DATASET EXTRACT START

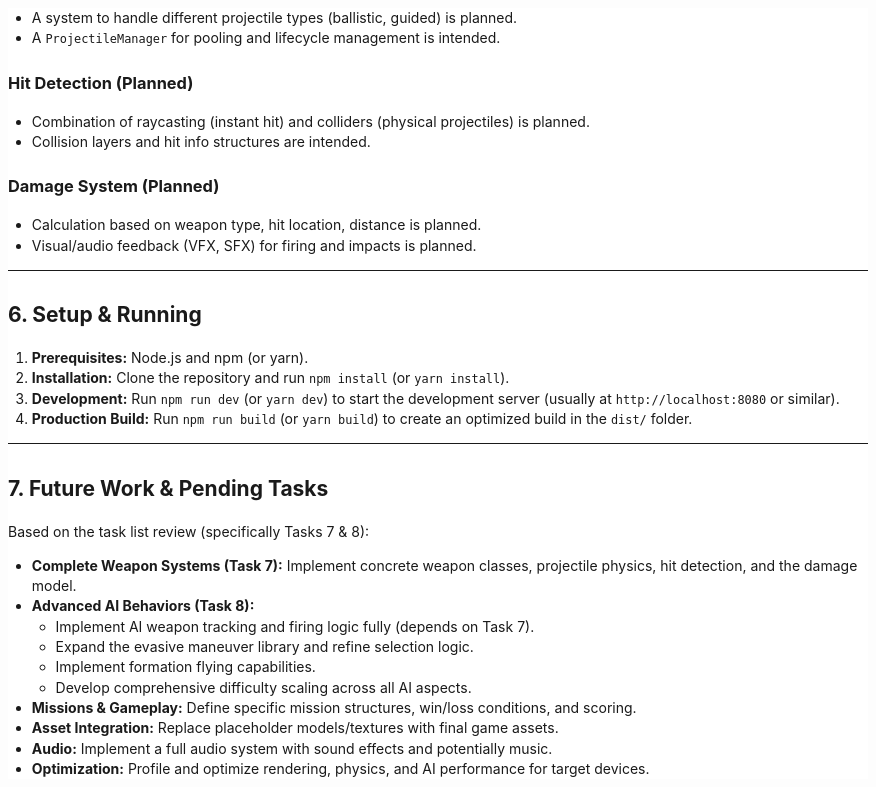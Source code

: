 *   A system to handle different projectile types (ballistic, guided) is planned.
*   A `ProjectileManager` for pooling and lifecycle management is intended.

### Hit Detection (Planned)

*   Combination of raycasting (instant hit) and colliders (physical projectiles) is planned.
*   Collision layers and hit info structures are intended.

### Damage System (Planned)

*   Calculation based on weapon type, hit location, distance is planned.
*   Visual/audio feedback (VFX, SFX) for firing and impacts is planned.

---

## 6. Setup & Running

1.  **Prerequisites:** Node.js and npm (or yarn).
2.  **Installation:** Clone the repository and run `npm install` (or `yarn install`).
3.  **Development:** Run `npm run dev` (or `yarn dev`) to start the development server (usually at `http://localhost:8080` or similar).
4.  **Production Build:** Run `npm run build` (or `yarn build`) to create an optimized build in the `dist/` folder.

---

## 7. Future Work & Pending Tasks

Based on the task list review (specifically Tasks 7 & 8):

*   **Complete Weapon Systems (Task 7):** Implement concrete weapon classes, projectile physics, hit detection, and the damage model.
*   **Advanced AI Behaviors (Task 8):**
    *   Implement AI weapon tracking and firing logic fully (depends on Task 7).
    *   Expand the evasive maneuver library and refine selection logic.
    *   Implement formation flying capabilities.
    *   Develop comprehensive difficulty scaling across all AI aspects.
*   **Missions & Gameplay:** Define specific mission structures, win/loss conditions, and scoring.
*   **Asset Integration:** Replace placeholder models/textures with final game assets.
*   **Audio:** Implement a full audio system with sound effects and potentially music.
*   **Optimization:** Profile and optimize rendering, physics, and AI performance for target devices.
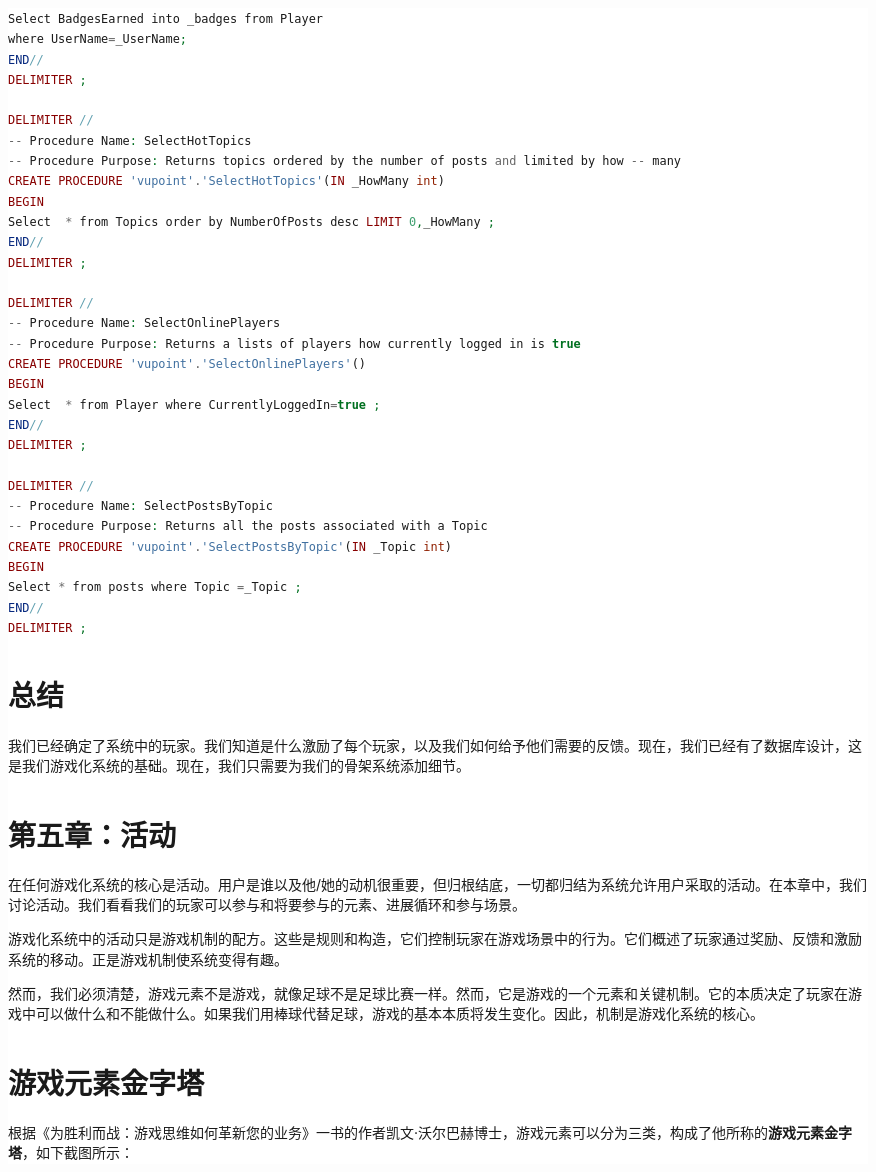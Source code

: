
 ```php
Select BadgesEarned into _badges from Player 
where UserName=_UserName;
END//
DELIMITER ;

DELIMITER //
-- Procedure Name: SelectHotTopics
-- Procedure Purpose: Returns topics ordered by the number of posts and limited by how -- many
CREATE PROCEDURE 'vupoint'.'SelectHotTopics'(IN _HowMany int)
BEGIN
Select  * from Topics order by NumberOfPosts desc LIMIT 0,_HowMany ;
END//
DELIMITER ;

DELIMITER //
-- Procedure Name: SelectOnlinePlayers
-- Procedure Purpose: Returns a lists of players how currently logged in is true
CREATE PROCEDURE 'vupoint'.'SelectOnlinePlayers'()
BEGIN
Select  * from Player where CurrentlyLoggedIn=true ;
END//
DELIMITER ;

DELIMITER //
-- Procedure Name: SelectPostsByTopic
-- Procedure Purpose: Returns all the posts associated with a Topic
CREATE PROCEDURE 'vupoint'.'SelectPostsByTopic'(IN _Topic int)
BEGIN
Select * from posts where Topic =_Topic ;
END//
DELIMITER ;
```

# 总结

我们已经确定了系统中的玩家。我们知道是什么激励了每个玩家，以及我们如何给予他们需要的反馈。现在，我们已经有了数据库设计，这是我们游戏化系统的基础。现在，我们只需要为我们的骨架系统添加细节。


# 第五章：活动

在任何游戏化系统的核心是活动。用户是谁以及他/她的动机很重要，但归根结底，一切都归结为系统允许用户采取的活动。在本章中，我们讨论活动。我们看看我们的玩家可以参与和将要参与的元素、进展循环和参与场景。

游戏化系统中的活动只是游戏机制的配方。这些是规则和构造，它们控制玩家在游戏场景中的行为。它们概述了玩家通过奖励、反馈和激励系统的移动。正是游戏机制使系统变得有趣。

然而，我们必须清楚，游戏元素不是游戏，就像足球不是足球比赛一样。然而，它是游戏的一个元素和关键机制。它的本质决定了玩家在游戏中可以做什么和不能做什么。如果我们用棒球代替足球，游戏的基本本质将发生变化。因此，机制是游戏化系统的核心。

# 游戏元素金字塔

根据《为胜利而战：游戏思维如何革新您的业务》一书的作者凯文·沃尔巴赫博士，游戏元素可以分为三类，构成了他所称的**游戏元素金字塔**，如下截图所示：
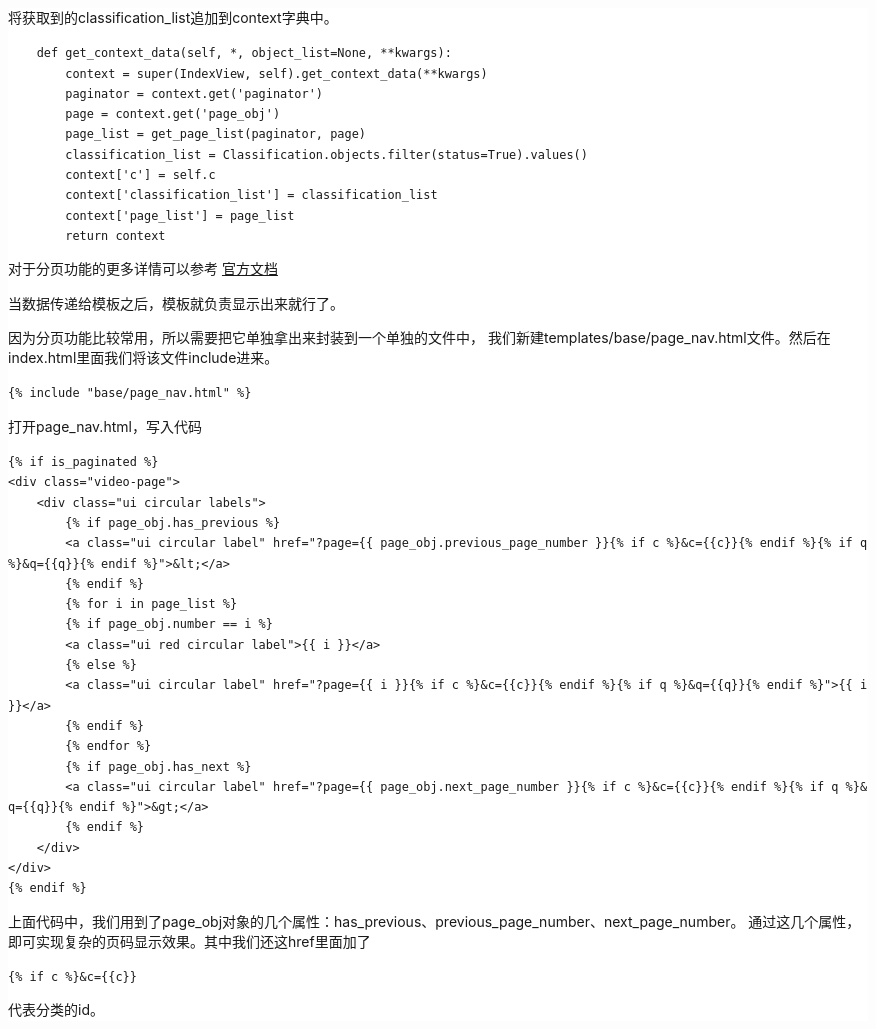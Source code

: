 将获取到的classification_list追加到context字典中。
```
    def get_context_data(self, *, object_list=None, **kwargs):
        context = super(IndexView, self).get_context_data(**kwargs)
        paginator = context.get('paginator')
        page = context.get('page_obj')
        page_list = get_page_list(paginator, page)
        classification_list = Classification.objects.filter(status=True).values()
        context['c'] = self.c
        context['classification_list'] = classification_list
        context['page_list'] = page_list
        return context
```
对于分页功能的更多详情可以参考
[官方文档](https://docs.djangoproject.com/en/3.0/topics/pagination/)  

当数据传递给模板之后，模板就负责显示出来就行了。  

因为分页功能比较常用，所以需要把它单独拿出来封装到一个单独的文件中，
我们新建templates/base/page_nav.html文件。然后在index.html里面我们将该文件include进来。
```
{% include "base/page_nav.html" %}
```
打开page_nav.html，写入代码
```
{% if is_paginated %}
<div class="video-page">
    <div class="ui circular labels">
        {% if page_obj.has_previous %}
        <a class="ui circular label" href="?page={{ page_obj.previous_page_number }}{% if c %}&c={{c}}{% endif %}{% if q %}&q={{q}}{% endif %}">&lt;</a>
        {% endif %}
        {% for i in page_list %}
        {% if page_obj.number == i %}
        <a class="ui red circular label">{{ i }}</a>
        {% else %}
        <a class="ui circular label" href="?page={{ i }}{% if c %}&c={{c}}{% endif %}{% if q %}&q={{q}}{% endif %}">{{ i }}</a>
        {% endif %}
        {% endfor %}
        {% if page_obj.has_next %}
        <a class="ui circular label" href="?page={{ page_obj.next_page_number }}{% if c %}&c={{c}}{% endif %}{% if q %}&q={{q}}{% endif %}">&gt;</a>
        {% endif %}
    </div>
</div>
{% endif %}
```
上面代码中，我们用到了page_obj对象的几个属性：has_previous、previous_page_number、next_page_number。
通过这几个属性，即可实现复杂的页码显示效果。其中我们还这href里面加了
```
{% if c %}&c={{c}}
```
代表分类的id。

DATASET EXTRACT END

REQUIREMENT =>
Going through the entries above, count the lines that include "SelectHotTopics" and state only the result.

RESPONSE FOR THIS EXERCISE =>
2